0

I’m making requests to the Reddit API. First, I set a subreddit top URL:

reddit_url = URI.parse('https://www.reddit.com/r/pixelart/top.json')

All of these correctly get the contents:

Net::HTTP.get(reddit_url, 'User-Agent' => 'My agent')

Open3.capture2('/usr/bin/curl', '--user-agent', 'My agent', reddit_url.to_s)[0]

URI.open(reddit_url, 'User-Agent' => 'My agent').read

But then I try it with a URL for a specific post:

reddit_url = URI.parse('https://reddit.com/r/PixelArt/comments/lkaiqf/another_watercolour_pixelart_tree.json')

And both Net::HTTP and Open3/curl fail, getting only empty strings. URI.open continues to work, as does opening the URL in a web browser.

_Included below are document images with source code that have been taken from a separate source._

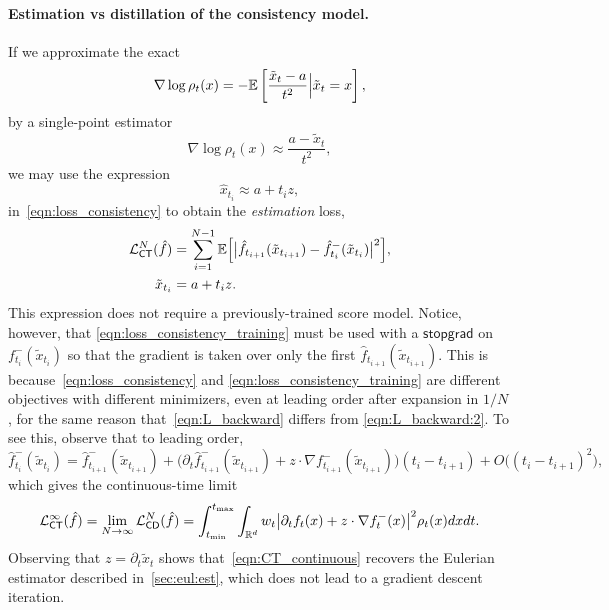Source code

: \paragraph{Estimation vs distillation of the consistency model.}
If we approximate the exact
\begin{equation}
	\label{eqn:score_exact_ve}
	\nabla\log\rho_t(x) = -\E\left[\frac{\tilde x_t - a}{t^2} \Big| \tilde x_{t} = x\right],
\end{equation}
by a single-point estimator
\begin{equation}
	\label{eqn:score_approx_ve}
	\nabla\log\rho_t(x) \approx \frac{a - \tilde x_t}{t^2},
\end{equation}
we may use the expression
\begin{equation}
	\label{eqn:approx_xhat}
	\hat{x}_{t_i} \approx a + t_{i}z,
\end{equation}
in~\eqref{eqn:loss_consistency} to obtain the \textit{estimation} loss,
\begin{equation}
	\label{eqn:loss_consistency_training}
	\begin{aligned}
		\calL_{\mathsf{CT}}^N(\hat f) & = \sum_{i=1}^{N-1}\E\Big[\big|\hat f_{t_{i+1}}(\tilde x_{t_{i+1}}) - \hat f^{-}_{t_i}(\tilde x_{t_i})\big|^2\Big], \\
		\tilde x_{t_i}                & = a + t_i z.
	\end{aligned}
\end{equation}
This expression does not require a previously-trained score model.
%
Notice, however, that \eqref{eqn:loss_consistency_training} must be used with a $\mathsf{stopgrad}$ on $f^-_{t_i}(\tilde x_{t_i})$ so that the gradient is taken over only the first $\hat f_{t_{i+1}}(\tilde x_{t_{i+1}})$.
%
This is because~\eqref{eqn:loss_consistency} and \eqref{eqn:loss_consistency_training} are different objectives with different minimizers, even at leading order after expansion in $1/N$, for the same reason that~\eqref{eqn:L_backward} differs from \eqref{eqn:L_backward:2}.
%
To see this, observe that to leading order,
\begin{equation}
	\label{eq:expand:fstop}
	\hat f^{-}_{t_i}(\tilde x_{t_i}) = \hat f^{-}_{t_{i+1}}(\tilde x_{t_{i+1}}) + \big( \partial_t \hat f^{-}_{t_{i+1}}(\tilde x_{t_{i+1}}) + z \cdot \nabla f^{-}_{t_{i+1}}(\tilde x_{t_{i+1}})\big) (t_{i}-t_{i+1}) + O\big((t_{i}-t_{i+1})^2\big),
\end{equation}
which gives the continuous-time limit
\begin{equation}
	\label{eqn:CT_continuous}
	\calL^\infty_{\mathsf{CT}}(\hat f) = \lim_{N\to\infty} \calL_{\mathsf{CD}}^N(\hat f) =\int_{\tmin}^{\tmax}\int_{\R^d} w_t \big|\partial_t f_t(x) + z \cdot \nabla f^-_t(x)\big|^2\rho_t(x)dxdt.
\end{equation}
Observing that $z = \partial_t \tilde{x}_t$ shows that~\eqref{eqn:CT_continuous} recovers the Eulerian estimator described in~\cref{sec:eul:est}, which does not lead to a gradient descent iteration.

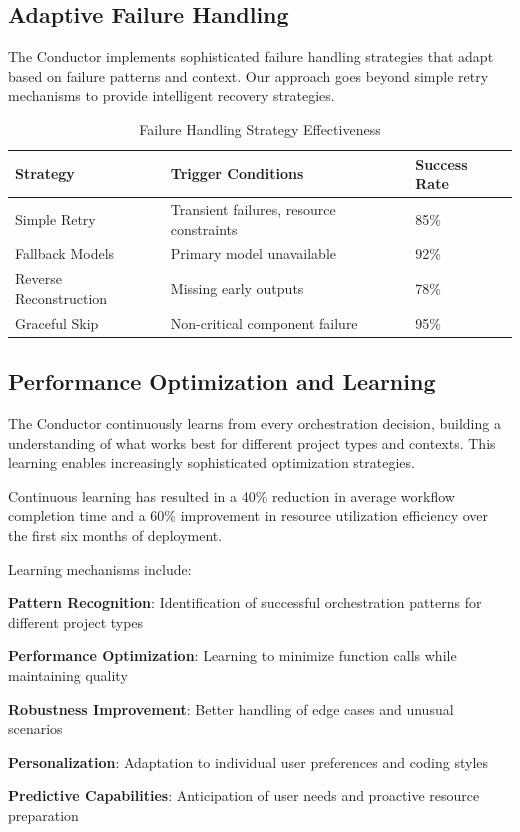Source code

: \subsection*{Adaptive Failure Handling}

The Conductor implements sophisticated failure handling strategies that adapt based on failure patterns and context. Our approach goes beyond simple retry mechanisms to provide intelligent recovery strategies.

\begin{table}[ht]
\centering
\begin{tabular}{@{}lll@{}}
\toprule
\textbf{Strategy} & \textbf{Trigger Conditions} & \textbf{Success Rate} \\
\midrule
Simple Retry & Transient failures, resource constraints & 85\% \\
Fallback Models & Primary model unavailable & 92\% \\
Reverse Reconstruction & Missing early outputs & 78\% \\
Graceful Skip & Non-critical component failure & 95\% \\
\bottomrule
\end{tabular}
\caption{Failure Handling Strategy Effectiveness}
\end{table}

\subsection*{Performance Optimization and Learning}

The Conductor continuously learns from every orchestration decision, building a understanding of what works best for different project types and contexts. This learning enables increasingly sophisticated optimization strategies.

\begin{successbox}
Continuous learning has resulted in a 40\% reduction in average workflow completion time and a 60\% improvement in resource utilization efficiency over the first six months of deployment.
\end{successbox}

Learning mechanisms include:

\begin{expandedlist}
    \item \textbf{Pattern Recognition}: Identification of successful orchestration patterns for different project types
    \item \textbf{Performance Optimization}: Learning to minimize function calls while maintaining quality
    \item \textbf{Robustness Improvement}: Better handling of edge cases and unusual scenarios
    \item \textbf{Personalization}: Adaptation to individual user preferences and coding styles
    \item \textbf{Predictive Capabilities}: Anticipation of user needs and proactive resource preparation
\end{expandedlist}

Why doesn’t the second request work with two of the solutions? And why does it work with URI.open, when that’s supposed to be “an easy-to-use wrapper for Net::HTTP”? What does it do differently, and how to replicate it with Net::HTTP an curl?

user137369
  • 5,219
  • 5
  • 31
  • 54

1 Answers1

1

Working with your example, and focussing on Net::HTTP for simplicity, the first example doesn't work as written:

require 'net/http'
reddit_url = URI.parse('https://www.reddit.com/r/pixelart/top.json')
Net::HTTP.get(reddit_url, 'User-Agent' => 'My agent')
# => Type Error - no implicit conversion of URI::HTTPS into String

Instead I used this as my starting point:

require 'net/http'
reddit_url = URI.parse('https://www.reddit.com/r/pixelart/top.json')
http = Net::HTTP.new(reddit_url.host, reddit_url.port)
http.use_ssl = true
result = http.get(reddit_url.request_uri, 'User-Agent' => 'My agent')
puts result
# => #<Net::HTTPOK:0x00007fc3ea8e7320>
puts result.body.size
# => 167,394

With that working we can try the second URL. Interestingly, I get different results depending on whether I re-use the initial connection or make a new one:

require 'net/http'
reddit_url = URI.parse('https://www.reddit.com/r/pixelart/top.json')
reddit_url_two = URI.parse('https://reddit.com/r/PixelArt/comments/lkaiqf/another_watercolour_pixelart_tree.json')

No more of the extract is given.